Let's start with the empty set. We know that $\forall X\in\N^k,\ \chi_{\emptyset}(X)=0$. So $\chi_\emptyset=z^{(k)}\in\PRF$.
Now will see what happen with sets of exactly one element. We proceed by induction on $k$. Let $k=1$ and $a\in\N$. We must show that $A=\{a\}\subset\N$ is a primitive recursive set. To do so, we only have to verify that $\chi_A=\Phi(E,u_1^{(1)}, \mathrm{a}^{(1)})$ where $\mathrm{a}^{(1)}$ is the constant function of one variable of value $a$ and $E$ is defined in section \ref{sec:examples}, which is trivial.
Now assume $k\in\mathbb{N}$ such that all the one-element sets of $\N^k$ are primitive recursive.

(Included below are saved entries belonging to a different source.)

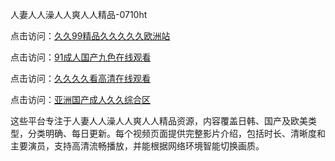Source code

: 人妻人人澡人人爽人人精品-0710ht

点击访问：<a href="https://heiliaoll4qsx.pages.dev">久久99精品久久久久久欧洲站</a>

点击访问：<a href="https://heiliaowzu4ur.pages.dev">91成人国产九色在线观看</a>

点击访问：<a href="https://heiliaoe8ajia.pages.dev">久久久久看高清在线观看</a>

点击访问：<a href="https://heiliaozj3tjd.pages.dev">亚洲国产成人久久综合区</a>

这些平台专注于人妻人人澡人人爽人人精品资源，内容覆盖日韩、国产及欧美类型，分类明确、每日更新。每个视频页面提供完整影片介绍，包括时长、清晰度和主要演员，支持高清流畅播放，并能根据网络环境智能切换画质。

<span style="display:none;">[Canonical link](https://github.com/chieu20250710/chieu3 ）</span>
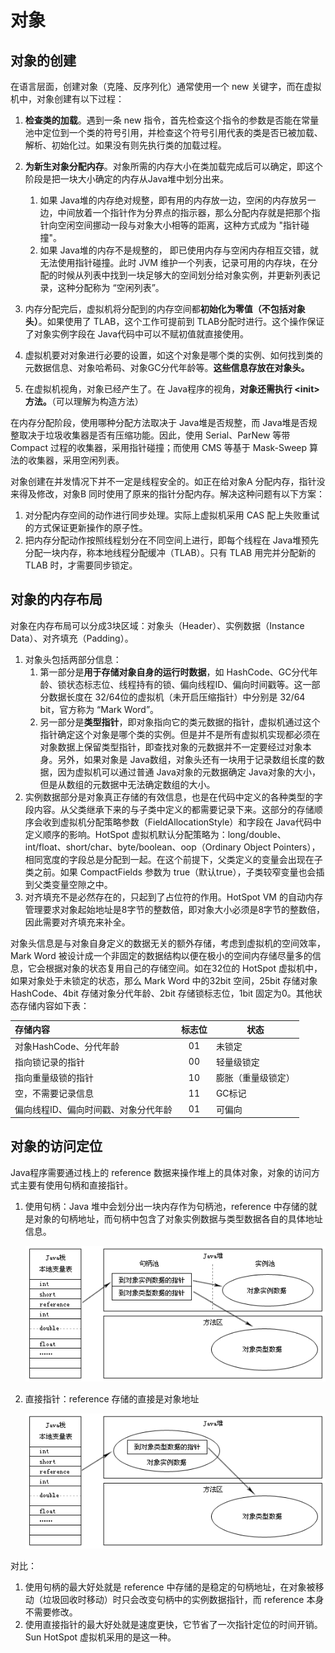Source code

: # 对象

## 对象的创建

在语言层面，创建对象（克隆、反序列化）通常使用一个 new 关键字，而在虚拟机中，对象创建有以下过程：

1. **检查类的加载**。遇到一条 new 指令，首先检查这个指令的参数是否能在常量池中定位到一个类的符号引用，并检查这个符号引用代表的类是否已被加载、解析、初始化过。如果没有则先执行类的加载过程。
2. **为新生对象分配内存**。对象所需的内存大小在类加载完成后可以确定，即这个阶段是把一块大小确定的内存从Java堆中划分出来。
   1. 如果 Java堆的内存绝对规整，即有用的内存放一边，空闲的内存放另一边，中间放着一个指针作为分界点的指示器，那么分配内存就是把那个指针向空闲空间挪动一段与对象大小相等的距离，这种方式成为 "指针碰撞"。
   2.  如果 Java堆的内存不是规整的， 即已使用内存与空闲内存相互交错，就无法使用指针碰撞。此时 JVM 维护一个列表，记录可用的内存块，在分配的时候从列表中找到一块足够大的空间划分给对象实例，并更新列表记录，这种分配称为 “空闲列表”。
3. 内存分配完后，虚拟机将分配到的内存空间都**初始化为零值（不包括对象头）**。如果使用了 TLAB，这个工作可提前到 TLAB分配时进行。这个操作保证了对象实例字段在 Java代码中可以不赋初值就直接使用。
4. 虚拟机要对对象进行必要的设置，如这个对象是哪个类的实例、如何找到类的元数据信息、对象哈希码、对象GC分代年龄等。**这些信息存放在对象头。**

5. 在虚拟机视角，对象已经产生了。在 Java程序的视角，**对象还需执行  &lt;init&gt; 方法。**（可以理解为构造方法）

在内存分配阶段，使用哪种分配方法取决于 Java堆是否规整，而 Java堆是否规整取决于垃圾收集器是否有压缩功能。因此，使用 Serial、ParNew 等带 Compact 过程的收集器，采用指针碰撞；而使用 CMS 等基于 Mask-Sweep 算法的收集器，采用空闲列表。

对象创建在并发情况下并不一定是线程安全的。如正在给对象A 分配内存，指针没来得及修改，对象B 同时使用了原来的指针分配内存。解决这种问题有以下方案：

1. 对分配内存空间的动作进行同步处理。实际上虚拟机采用 CAS 配上失败重试的方式保证更新操作的原子性。
2. 把内存分配动作按照线程划分在不同空间上进行，即每个线程在 Java堆预先分配一块内存，称本地线程分配缓冲（TLAB）。只有 TLAB 用完并分配新的 TLAB 时，才需要同步锁定。

## 对象的内存布局

对象在内存布局可以分成3块区域：对象头（Header）、实例数据（Instance Data）、对齐填充（Padding）。

1. 对象头包括两部分信息：
   1. 第一部分是**用于存储对象自身的运行时数据**，如 HashCode、GC分代年龄、锁状态标志位、线程持有的锁、偏向线程ID、偏向时间戳等。这一部分数据长度在 32/64位的虚拟机（未开启压缩指针）中分别是 32/64 bit，官方称为 “Mark Word”。
   2. 另一部分是**类型指针**，即对象指向它的类元数据的指针，虚拟机通过这个指针确定这个对象是哪个类的实例。但是并不是所有虚拟机实现都必须在对象数据上保留类型指针，即查找对象的元数据并不一定要经过对象本身。另外，如果对象是 Java数组，对象头还有一块用于记录数组长度的数据，因为虚拟机可以通过普通 Java对象的元数据确定 Java对象的大小，但是从数组的元数据中无法确定数组的大小。
2. 实例数据部分是对象真正存储的有效信息，也是在代码中定义的各种类型的字段内容。从父类继承下来的与子类中定义的都需要记录下来。这部分的存储顺序会收到虚拟机分配策略参数（FieldAllocationStyle）和字段在 Java代码中定义顺序的影响。HotSpot 虚拟机默认分配策略为：long/double、int/float、short/char、byte/boolean、oop（Ordinary Object Pointers），相同宽度的字段总是分配到一起。在这个前提下，父类定义的变量会出现在子类之前。如果 CompactFields 参数为 true（默认true），子类较窄变量也会插到父类变量空隙之中。
3. 对齐填充不是必然存在的，只起到了占位符的作用。HotSpot VM 的自动内存管理要求对象起始地址是8字节的整数倍，即对象大小必须是8字节的整数倍，因此需要对齐填充来补全。

对象头信息是与对象自身定义的数据无关的额外存储，考虑到虚拟机的空间效率，Mark Word 被设计成一个非固定的数据结构以便在极小的空间内存储尽量多的信息，它会根据对象的状态复用自己的存储空间。如在32位的 HotSpot 虚拟机中，如果对象处于未锁定的状态，那么 Mark Word 中的32bit 空间，25bit 存储对象 HashCode、4bit 存储对象分代年龄、2bit 存储锁标志位，1bit 固定为0。其他状态存储内容如下表：

| 存储内容                             | 标志位 | 状态               |
| :----------------------------------- | :----: | ------------------ |
| 对象HashCode、分代年龄               |   01   | 未锁定             |
| 指向锁记录的指针                     |   00   | 轻量级锁定         |
| 指向重量级锁的指针                   |   10   | 膨胀（重量级锁定） |
| 空，不需要记录信息                   |   11   | GC标记             |
| 偏向线程ID、偏向时间戳、对象分代年龄 |   01   | 可偏向             |

## 对象的访问定位

Java程序需要通过栈上的 reference 数据来操作堆上的具体对象，对象的访问方式主要有使用句柄和直接指针。

1. 使用句柄：Java 堆中会划分出一块内存作为句柄池，reference 中存储的就是对象的句柄地址，而句柄中包含了对象实例数据与类型数据各自的具体地址信息。

   ![使用句柄](./imgs/visit1.png)

2. 直接指针：reference 存储的直接是对象地址

   ![直接指针](./imgs/visit2.png)

对比：

1. 使用句柄的最大好处就是 reference 中存储的是稳定的句柄地址，在对象被移动（垃圾回收时移动）时只会改变句柄中的实例数据指针，而 reference 本身不需要修改。
2. 使用直接指针的最大好处就是速度更快，它节省了一次指针定位的时间开销。Sun HotSpot 虚拟机采用的是这一种。
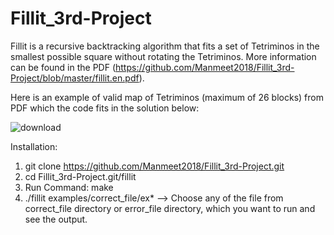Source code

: # Fillit_3rd-Project

Fillit is a recursive backtracking algorithm that fits a set of Tetriminos in the smallest possible square without rotating the Tetriminos. More information can be found in the PDF (https://github.com/Manmeet2018/Fillit_3rd-Project/blob/master/fillit.en.pdf).

Here is an example of valid map of Tetriminos (maximum of 26 blocks) from PDF which the code fits in the solution below:

![download](https://user-images.githubusercontent.com/35618858/55198688-3fcd8300-5174-11e9-83f4-4620fdaa2ca8.png)

Installation:

1. git clone https://github.com/Manmeet2018/Fillit_3rd-Project.git
2. cd Fillit_3rd-Project.git/fillit
3. Run Command: make
4. ./fillit examples/correct_file/ex* --> Choose any of the file from correct_file directory or error_file directory, which you want to run and see the output.
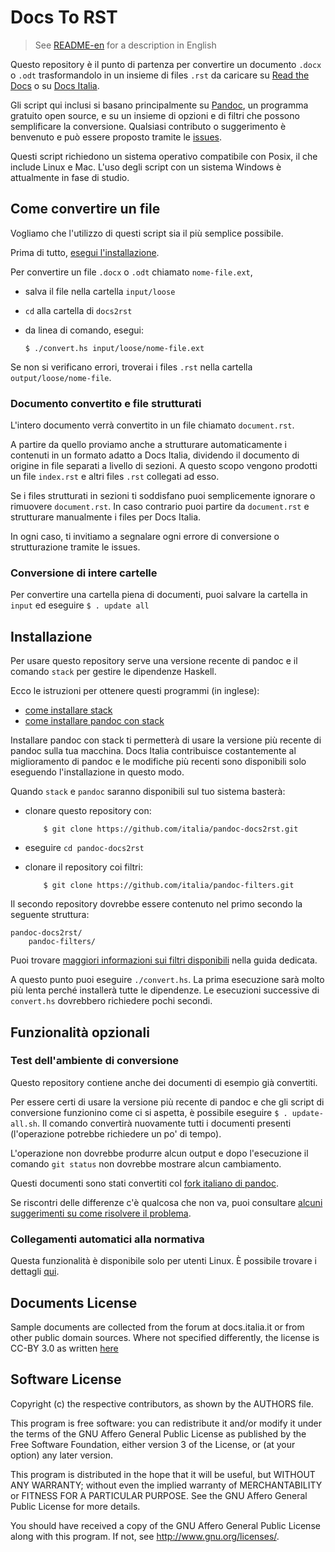 
# Docs To RST

> See [README-en](README-en.md) for a description in English

Questo repository è il punto di partenza per convertire un documento
`.docx` o `.odt` trasformandolo in un insieme di files `.rst` da
caricare su [Read the Docs](http://readthedocs.org/) o su 
[Docs Italia](http://docs.italia.it/).

Gli script qui inclusi si basano principalmente su 
[Pandoc](https://pandoc.org/), un programma gratuito open source, e
su un insieme di opzioni e di filtri che possono semplificare la conversione. 
Qualsiasi contributo o suggerimento è benvenuto e può
essere proposto tramite le [issues](https://github.com/italia/pandoc-docs2rst/issues).

Questi script richiedono un sistema operativo compatibile con Posix,
il che include Linux e Mac. L'uso degli script con un sistema Windows
è attualmente in fase di studio. 

## Come convertire un file

Vogliamo che l'utilizzo di questi script sia il più semplice
possibile. 

Prima di tutto, [esegui l'installazione](#installazione).

Per convertire un file `.docx` o `.odt` chiamato `nome-file.ext`,

- salva il file nella cartella `input/loose`

- `cd` alla cartella di `docs2rst`

- da linea di comando, esegui:

      $ ./convert.hs input/loose/nome-file.ext

Se non si verificano errori, troverai i files `.rst` nella cartella
`output/loose/nome-file`.

### Documento convertito e file strutturati

L'intero documento verrà convertito in un file chiamato `document.rst`. 

A partire da quello proviamo anche a strutturare automaticamente i
contenuti in un formato adatto a Docs Italia, dividendo il documento di origine
in file separati a livello di sezioni. A questo scopo vengono prodotti un file
`index.rst` e altri files `.rst` collegati ad esso.

Se i files strutturati in sezioni ti soddisfano puoi semplicemente
ignorare o rimuovere `document.rst`. In caso contrario puoi partire da
`document.rst` e strutturare manualmente i files per Docs Italia.

In ogni caso, ti invitiamo a segnalare ogni errore di conversione o
strutturazione tramite le issues.

### Conversione di intere cartelle

Per convertire una cartella piena di documenti, puoi
salvare la cartella in `input` ed eseguire `$ . update all`

## Installazione

Per usare questo repository serve una versione recente di
pandoc e il comando `stack` per gestire le dipendenze Haskell.

Ecco le istruzioni per ottenere questi programmi (in inglese):

- [come installare stack](https://docs.haskellstack.org/en/stable/README/#how-to-install)
- [come installare pandoc con stack](http://pandoc.org/installing.html#quick-stack-method)

Installare pandoc con stack ti permetterà di usare la versione più
recente di pandoc sulla tua macchina. Docs Italia contribuisce
costantemente al miglioramento di pandoc e le modifiche più recenti
sono disponibili solo eseguendo l'installazione in questo modo.

Quando `stack` e `pandoc` saranno disponibili sul tuo sistema basterà:

- clonare questo repository con:

		  $ git clone https://github.com/italia/pandoc-docs2rst.git


- eseguire `cd pandoc-docs2rst`

- clonare il repository coi filtri:

		  $ git clone https://github.com/italia/pandoc-filters.git


Il secondo repository dovrebbe essere contenuto nel primo secondo 
la seguente struttura:

    pandoc-docs2rst/
        pandoc-filters/

Puoi trovare [maggiori informazioni sui filtri disponibili](https://github.com/italia/pandoc-filters/blob/master/filters/guida.md) 
nella guida dedicata. 

A questo punto puoi eseguire `./convert.hs`. La prima esecuzione sarà
molto più lenta perché installerà tutte le dipendenze. Le esecuzioni
successive di `convert.hs` dovrebbero richiedere pochi secondi.


## Funzionalità opzionali

### Test dell'ambiente di conversione

Questo repository contiene anche dei documenti di esempio già convertiti. 

Per essere certi di usare la versione più recente di pandoc e che gli
script di conversione funzionino come ci si aspetta, è possibile eseguire
`$ . update-all.sh`. Il comando convertirà nuovamente tutti i documenti presenti 
(l'operazione potrebbe richiedere un po' di tempo). 

L'operazione non dovrebbe produrre alcun output e dopo l'esecuzione il 
comando `git status` non dovrebbe mostrare alcun cambiamento.

Questi documenti sono stati convertiti col 
[fork italiano di pandoc](https://github.com/italia/pandoc).

Se riscontri delle differenze c'è qualcosa che non va, puoi consultare
[alcuni suggerimenti su come risolvere il problema](https://github.com/italia/pandoc-docs2rst/blob/master/in-caso-di-differenze.md).

### Collegamenti automatici alla normativa

Questa funzionalità è disponibile solo per utenti Linux. È possibile trovare i
dettagli [qui](https://github.com/italia/pandoc-docs2rst/blob/master/link-normattiva.md).

## Documents License

Sample documents are collected from the forum at docs.italia.it or
from other public domain sources. Where not specified differently, the
license is CC-BY 3.0 as written
[here](https://developers.italia.it/en/note-legali/)

## Software License

Copyright (c) the respective contributors, as shown by the AUTHORS file.

This program is free software: you can redistribute it and/or modify
it under the terms of the GNU Affero General Public License as published
by the Free Software Foundation, either version 3 of the License, or
(at your option) any later version.

This program is distributed in the hope that it will be useful,
but WITHOUT ANY WARRANTY; without even the implied warranty of
MERCHANTABILITY or FITNESS FOR A PARTICULAR PURPOSE.  See the
GNU Affero General Public License for more details.

You should have received a copy of the GNU Affero General Public License
along with this program.  If not, see <http://www.gnu.org/licenses/>.
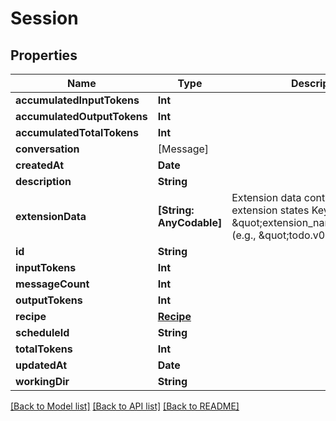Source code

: # Session

## Properties
Name | Type | Description | Notes
------------ | ------------- | ------------- | -------------
**accumulatedInputTokens** | **Int** |  | [optional] 
**accumulatedOutputTokens** | **Int** |  | [optional] 
**accumulatedTotalTokens** | **Int** |  | [optional] 
**conversation** | [Message] |  | [optional] 
**createdAt** | **Date** |  | 
**description** | **String** |  | 
**extensionData** | **[String: AnyCodable]** | Extension data containing all extension states Keys are in format \&quot;extension_name.version\&quot; (e.g., \&quot;todo.v0\&quot;) | 
**id** | **String** |  | 
**inputTokens** | **Int** |  | [optional] 
**messageCount** | **Int** |  | 
**outputTokens** | **Int** |  | [optional] 
**recipe** | [**Recipe**](Recipe.md) |  | [optional] 
**scheduleId** | **String** |  | [optional] 
**totalTokens** | **Int** |  | [optional] 
**updatedAt** | **Date** |  | 
**workingDir** | **String** |  | 

[[Back to Model list]](../README.md#documentation-for-models) [[Back to API list]](../README.md#documentation-for-api-endpoints) [[Back to README]](../README.md)


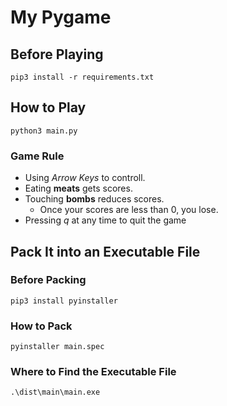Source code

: # My Pygame
## Before Playing
    pip3 install -r requirements.txt

## How to Play 
    python3 main.py

### Game Rule
- Using *Arrow Keys* to controll.
- Eating **meats** gets scores.
- Touching **bombs** reduces scores.
    -  Once your scores are less than 0, you lose.
- Pressing *q* at any time to quit the game

## Pack It into an Executable File

### Before Packing
    pip3 install pyinstaller

### How to Pack
    pyinstaller main.spec

### Where to Find the Executable File
    .\dist\main\main.exe

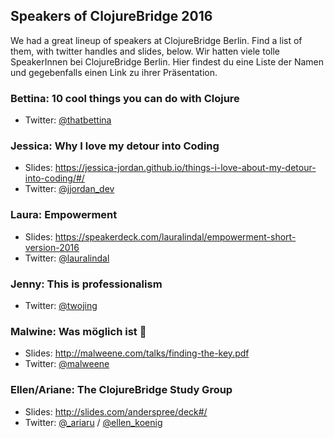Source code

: ## Speakers of ClojureBridge 2016 

We had a great lineup of speakers at ClojureBridge Berlin. Find a list of them, with twitter handles and slides, below.
Wir hatten viele tolle SpeakerInnen bei ClojureBridge Berlin. Hier findest du eine Liste der Namen und gegebenfalls einen Link zu ihrer Präsentation.

### Bettina: 10 cool things you can do with Clojure
* Twitter: [@thatbettina](https://twitter.com/thatbettina)

### Jessica: Why I love my detour into Coding
* Slides: https://jessica-jordan.github.io/things-i-love-about-my-detour-into-coding/#/
* Twitter: [@jjordan_dev](https://twitter.com/jjordan_dev)

### Laura: Empowerment
* Slides: https://speakerdeck.com/lauralindal/empowerment-short-version-2016
* Twitter: [@lauralindal](https://twitter.com/lauralindal)

### Jenny: This is professionalism 
* Twitter: [@twojing](https://twitter.com/twojing)

### Malwine: Was möglich ist 👀
* Slides: http://malweene.com/talks/finding-the-key.pdf
* Twitter: [@malweene](https://twitter.com/malweene)

### Ellen/Ariane: The ClojureBridge Study Group
* Slides: http://slides.com/anderspree/deck#/ 
* Twitter: [@_ariaru](https://twitter.com/_ariaru) / [@ellen_koenig](https://twitter.com/ariaru)
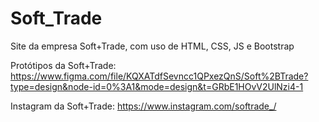 # Soft_Trade
Site da empresa Soft+Trade, com uso de HTML, CSS, JS e Bootstrap

Protótipos da Soft+Trade: https://www.figma.com/file/KQXATdfSevncc1QPxezQnS/Soft%2BTrade?type=design&node-id=0%3A1&mode=design&t=GRbE1HOvV2UlNzi4-1

Instagram da Soft+Trade: https://www.instagram.com/softrade_/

We have to show the case $k+1$. Let $a=(a_1,a_2,\dots,a_{k+1})\in\N^{k+1}$ and let $b=(a_1,a_2,\dots,a_k)$. We know that $\chi_{\{b\}}^{(k)}$ is \PRF. Then
$$\chi_{\{a\}}^{(k+1)}=\Phi(\Pi, \Phi(\chi_{\{b\}},u_1^{(k+1)},\dots,u_k^{(k+1)}),\Phi(E,u_{k+1}^{(k+1)},a_{k+1}))$$
which tell us that $\chi_{\{a\}}$ is \PRF.
\begin{theorem}~
\begin{enumerate}
\item Let $m\in\mathbb{N}$ and let $A,B\subset\N^m$ be primitive recursive sets such that $A\cup B=\N^m$ and $A\cap B=\emptyset$, \ie\ $A$ and $B$ form a partition of $\N^m$. Let also $f^{(m)}$ and $g^{(m)}$ be primitive recursive functions. Then the function
$$h^{(m)}(X)\stackrel{def}{=}\left\{\begin{array}{ll}
f(X) & \textrm{ if }X\in A\\
g(X) & \textrm{ if }X\in B
\end{array}\right.$$
is primitive recursive.
\item If $\{A_i\}_{i=1}^l\subset \mathcal{P}(\N^m)$ is a finite partition of $\N^k$, where $\forall i,\ A_i\in\PRS$, and also $\{f_i^{(m)}\}_{i=1}^l\subset$ \PRF\ is a family of primitive recursive functions, then the function
$$F^{(m)}\stackrel{def}{=}f_i(X)\textrm{ if }X\in A_i$$ is a primitive recursive function.
\end{enumerate}
\end{theorem}
\paragraph{Proof}~
\begin{enumerate}
\item Let $h=f.\chi_A+g.\chi_B=\Phi(\Sigma,\Phi(\Pi,f,\chi_A),\Phi(\Pi,g,\chi_B))$. Since $A$ and $B$ are \PRS, $\chi_A$ and $\chi_B$ are \PRF, so $h$ is \PRF.
\item {\bf Exercise}.
\end{enumerate}
\begin{corollary}
Let $f^{(m)}$ be a numeric function such that $\{X\in\N^m:F(X)=0\}$ is finite. Then $f\in\PRF$.
\end{corollary}
\paragraph{Proof} It follows from previous theorem and the fact that one-element sets are primitive recursive.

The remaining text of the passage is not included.